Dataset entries
□ □ □ □ □

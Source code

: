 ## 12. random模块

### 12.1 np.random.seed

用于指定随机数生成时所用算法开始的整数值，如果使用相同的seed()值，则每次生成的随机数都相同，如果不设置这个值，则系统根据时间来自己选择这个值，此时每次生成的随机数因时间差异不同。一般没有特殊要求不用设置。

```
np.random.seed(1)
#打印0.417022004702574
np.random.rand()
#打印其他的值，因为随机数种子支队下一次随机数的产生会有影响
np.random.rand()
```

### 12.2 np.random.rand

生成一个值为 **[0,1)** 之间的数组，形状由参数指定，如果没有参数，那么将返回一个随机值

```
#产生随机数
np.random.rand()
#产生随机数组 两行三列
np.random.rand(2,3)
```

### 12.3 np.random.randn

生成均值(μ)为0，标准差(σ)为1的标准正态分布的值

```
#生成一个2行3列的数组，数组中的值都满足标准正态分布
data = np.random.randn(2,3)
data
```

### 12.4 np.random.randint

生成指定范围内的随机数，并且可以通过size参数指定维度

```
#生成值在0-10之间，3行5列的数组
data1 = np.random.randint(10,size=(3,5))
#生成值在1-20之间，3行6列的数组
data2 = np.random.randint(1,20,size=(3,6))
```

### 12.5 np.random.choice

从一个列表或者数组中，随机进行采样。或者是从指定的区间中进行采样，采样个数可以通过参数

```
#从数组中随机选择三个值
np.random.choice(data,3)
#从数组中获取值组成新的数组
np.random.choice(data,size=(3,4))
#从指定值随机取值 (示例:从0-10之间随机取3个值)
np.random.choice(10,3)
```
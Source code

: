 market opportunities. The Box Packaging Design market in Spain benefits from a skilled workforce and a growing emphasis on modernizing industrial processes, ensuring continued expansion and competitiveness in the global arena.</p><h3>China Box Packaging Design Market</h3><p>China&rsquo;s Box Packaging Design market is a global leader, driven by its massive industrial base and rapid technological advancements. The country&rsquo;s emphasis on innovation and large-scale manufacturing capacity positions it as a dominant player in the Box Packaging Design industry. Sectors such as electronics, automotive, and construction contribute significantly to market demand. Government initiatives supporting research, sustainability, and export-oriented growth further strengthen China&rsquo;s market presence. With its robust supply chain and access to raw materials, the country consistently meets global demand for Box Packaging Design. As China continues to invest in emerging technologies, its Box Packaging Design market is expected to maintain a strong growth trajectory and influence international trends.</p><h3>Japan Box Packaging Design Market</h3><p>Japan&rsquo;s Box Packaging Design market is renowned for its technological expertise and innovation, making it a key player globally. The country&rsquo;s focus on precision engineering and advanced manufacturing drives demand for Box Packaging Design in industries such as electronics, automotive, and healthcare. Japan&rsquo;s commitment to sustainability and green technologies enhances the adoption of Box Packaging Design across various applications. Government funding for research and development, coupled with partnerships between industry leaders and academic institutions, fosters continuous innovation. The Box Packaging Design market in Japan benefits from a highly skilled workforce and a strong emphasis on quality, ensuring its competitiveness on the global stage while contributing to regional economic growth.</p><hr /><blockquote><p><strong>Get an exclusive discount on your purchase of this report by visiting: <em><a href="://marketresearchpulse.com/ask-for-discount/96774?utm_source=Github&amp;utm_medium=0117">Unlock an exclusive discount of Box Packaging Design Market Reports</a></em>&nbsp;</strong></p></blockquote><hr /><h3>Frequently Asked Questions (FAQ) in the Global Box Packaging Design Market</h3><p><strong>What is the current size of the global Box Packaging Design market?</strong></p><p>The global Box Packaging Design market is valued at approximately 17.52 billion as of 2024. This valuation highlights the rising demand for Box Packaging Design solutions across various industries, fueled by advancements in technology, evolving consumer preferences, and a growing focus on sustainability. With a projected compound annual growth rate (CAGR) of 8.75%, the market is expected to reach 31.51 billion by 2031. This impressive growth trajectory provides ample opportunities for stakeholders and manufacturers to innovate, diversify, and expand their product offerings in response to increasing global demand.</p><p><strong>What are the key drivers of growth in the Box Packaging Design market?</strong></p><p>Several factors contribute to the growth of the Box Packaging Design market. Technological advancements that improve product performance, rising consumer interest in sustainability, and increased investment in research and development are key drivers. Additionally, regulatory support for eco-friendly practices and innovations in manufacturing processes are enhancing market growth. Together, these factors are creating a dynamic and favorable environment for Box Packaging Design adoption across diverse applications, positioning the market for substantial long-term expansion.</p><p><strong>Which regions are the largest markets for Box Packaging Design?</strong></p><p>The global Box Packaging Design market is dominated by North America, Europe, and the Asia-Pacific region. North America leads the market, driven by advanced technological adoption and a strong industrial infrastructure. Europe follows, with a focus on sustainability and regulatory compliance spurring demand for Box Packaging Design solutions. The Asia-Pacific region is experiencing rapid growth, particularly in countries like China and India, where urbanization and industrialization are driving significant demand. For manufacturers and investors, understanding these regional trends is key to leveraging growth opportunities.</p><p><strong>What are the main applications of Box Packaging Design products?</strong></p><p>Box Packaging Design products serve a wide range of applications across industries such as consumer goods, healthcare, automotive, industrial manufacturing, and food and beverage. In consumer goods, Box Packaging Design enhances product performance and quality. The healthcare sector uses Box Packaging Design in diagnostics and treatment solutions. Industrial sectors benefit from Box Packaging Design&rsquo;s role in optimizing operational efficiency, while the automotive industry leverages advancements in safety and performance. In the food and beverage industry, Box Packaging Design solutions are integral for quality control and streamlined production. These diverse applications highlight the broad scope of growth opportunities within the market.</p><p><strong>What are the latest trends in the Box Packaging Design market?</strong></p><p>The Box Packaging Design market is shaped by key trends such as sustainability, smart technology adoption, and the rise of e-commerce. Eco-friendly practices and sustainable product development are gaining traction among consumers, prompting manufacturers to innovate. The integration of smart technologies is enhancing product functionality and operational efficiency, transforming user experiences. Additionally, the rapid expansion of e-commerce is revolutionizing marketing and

□ □ □ □ □

- [Problem requirements]: Give back each entry above precisely as it was written.

- [Task solution]:
Source code

: ## 12. random模块

### 12.1 np.random.seed

用于指定随机数生成时所用算法开始的整数值，如果使用相同的seed()值，则每次生成的随机数都相同，如果不设置这个值，则系统根据时间来自己选择这个值，此时每次生成的随机数因时间差异不同。一般没有特殊要求不用设置。

```
np.random.seed(1)
#打印0.417022004702574
np.random.rand()
#打印其他的值，因为随机数种子支队下一次随机数的产生会有影响
np.random.rand()
```

### 12.2 np.random.rand

生成一个值为 **[0,1)** 之间的数组，形状由参数指定，如果没有参数，那么将返回一个随机值

```
#产生随机数
np.random.rand()
#产生随机数组 两行三列
np.random.rand(2,3)
```

### 12.3 np.random.randn

生成均值(μ)为0，标准差(σ)为1的标准正态分布的值

```
#生成一个2行3列的数组，数组中的值都满足标准正态分布
data = np.random.randn(2,3)
data
```

### 12.4 np.random.randint

生成指定范围内的随机数，并且可以通过size参数指定维度

```
#生成值在0-10之间，3行5列的数组
data1 = np.random.randint(10,size=(3,5))
#生成值在1-20之间，3行6列的数组
data2 = np.random.randint(1,20,size=(3,6))
```

### 12.5 np.random.choice

从一个列表或者数组中，随机进行采样。或者是从指定的区间中进行采样，采样个数可以通过参数

```
#从数组中随机选择三个值
np.random.choice(data,3)
#从数组中获取值组成新的数组
np.random.choice(data,size=(3,4))
#从指定值随机取值 (示例:从0-10之间随机取3个值)
np.random.choice(10,3)
```
Source code

: market opportunities. The Box Packaging Design market in Spain benefits from a skilled workforce and a growing emphasis on modernizing industrial processes, ensuring continued expansion and competitiveness in the global arena.</p><h3>China Box Packaging Design Market</h3><p>China&rsquo;s Box Packaging Design market is a global leader, driven by its massive industrial base and rapid technological advancements. The country&rsquo;s emphasis on innovation and large-scale manufacturing capacity positions it as a dominant player in the Box Packaging Design industry. Sectors such as electronics, automotive, and construction contribute significantly to market demand. Government initiatives supporting research, sustainability, and export-oriented growth further strengthen China&rsquo;s market presence. With its robust supply chain and access to raw materials, the country consistently meets global demand for Box Packaging Design. As China continues to invest in emerging technologies, its Box Packaging Design market is expected to maintain a strong growth trajectory and influence international trends.</p><h3>Japan Box Packaging Design Market</h3><p>Japan&rsquo;s Box Packaging Design market is renowned for its technological expertise and innovation, making it a key player globally. The country&rsquo;s focus on precision engineering and advanced manufacturing drives demand for Box Packaging Design in industries such as electronics, automotive, and healthcare. Japan&rsquo;s commitment to sustainability and green technologies enhances the adoption of Box Packaging Design across various applications. Government funding for research and development, coupled with partnerships between industry leaders and academic institutions, fosters continuous innovation. The Box Packaging Design market in Japan benefits from a highly skilled workforce and a strong emphasis on quality, ensuring its competitiveness on the global stage while contributing to regional economic growth.</p><hr /><blockquote><p><strong>Get an exclusive discount on your purchase of this report by visiting: <em><a href="://marketresearchpulse.com/ask-for-discount/96774?utm_source=Github&amp;utm_medium=0117">Unlock an exclusive discount of Box Packaging Design Market Reports</a></em>&nbsp;</strong></p></blockquote><hr /><h3>Frequently Asked Questions (FAQ) in the Global Box Packaging Design Market</h3><p><strong>What is the current size of the global Box Packaging Design market?</strong></p><p>The global Box Packaging Design market is valued at approximately 17.52 billion as of 2024. This valuation highlights the rising demand for Box Packaging Design solutions across various industries, fueled by advancements in technology, evolving consumer preferences, and a growing focus on sustainability. With a projected compound annual growth rate (CAGR) of 8.75%, the market is expected to reach 31.51 billion by 2031. This impressive growth trajectory provides ample opportunities for stakeholders and manufacturers to innovate, diversify, and expand their product offerings in response to increasing global demand.</p><p><strong>What are the key drivers of growth in the Box Packaging Design market?</strong></p><p>Several factors contribute to the growth of the Box Packaging Design market. Technological advancements that improve product performance, rising consumer interest in sustainability, and increased investment in research and development are key drivers. Additionally, regulatory support for eco-friendly practices and innovations in manufacturing processes are enhancing market growth. Together, these factors are creating a dynamic and favorable environment for Box Packaging Design adoption across diverse applications, positioning the market for substantial long-term expansion.</p><p><strong>Which regions are the largest markets for Box Packaging Design?</strong></p><p>The global Box Packaging Design market is dominated by North America, Europe, and the Asia-Pacific region. North America leads the market, driven by advanced technological adoption and a strong industrial infrastructure. Europe follows, with a focus on sustainability and regulatory compliance spurring demand for Box Packaging Design solutions. The Asia-Pacific region is experiencing rapid growth, particularly in countries like China and India, where urbanization and industrialization are driving significant demand. For manufacturers and investors, understanding these regional trends is key to leveraging growth opportunities.</p><p><strong>What are the main applications of Box Packaging Design products?</strong></p><p>Box Packaging Design products serve a wide range of applications across industries such as consumer goods, healthcare, automotive, industrial manufacturing, and food and beverage. In consumer goods, Box Packaging Design enhances product performance and quality. The healthcare sector uses Box Packaging Design in diagnostics and treatment solutions. Industrial sectors benefit from Box Packaging Design&rsquo;s role in optimizing operational efficiency, while the automotive industry leverages advancements in safety and performance. In the food and beverage industry, Box Packaging Design solutions are integral for quality control and streamlined production. These diverse applications highlight the broad scope of growth opportunities within the market.</p><p><strong>What are the latest trends in the Box Packaging Design market?</strong></p><p>The Box Packaging Design market is shaped by key trends such as sustainability, smart technology adoption, and the rise of e-commerce. Eco-friendly practices and sustainable product development are gaining traction among consumers, prompting manufacturers to innovate. The integration of smart technologies is enhancing product functionality and operational efficiency, transforming user experiences. Additionally, the rapid expansion of e-commerce is revolutionizing marketing and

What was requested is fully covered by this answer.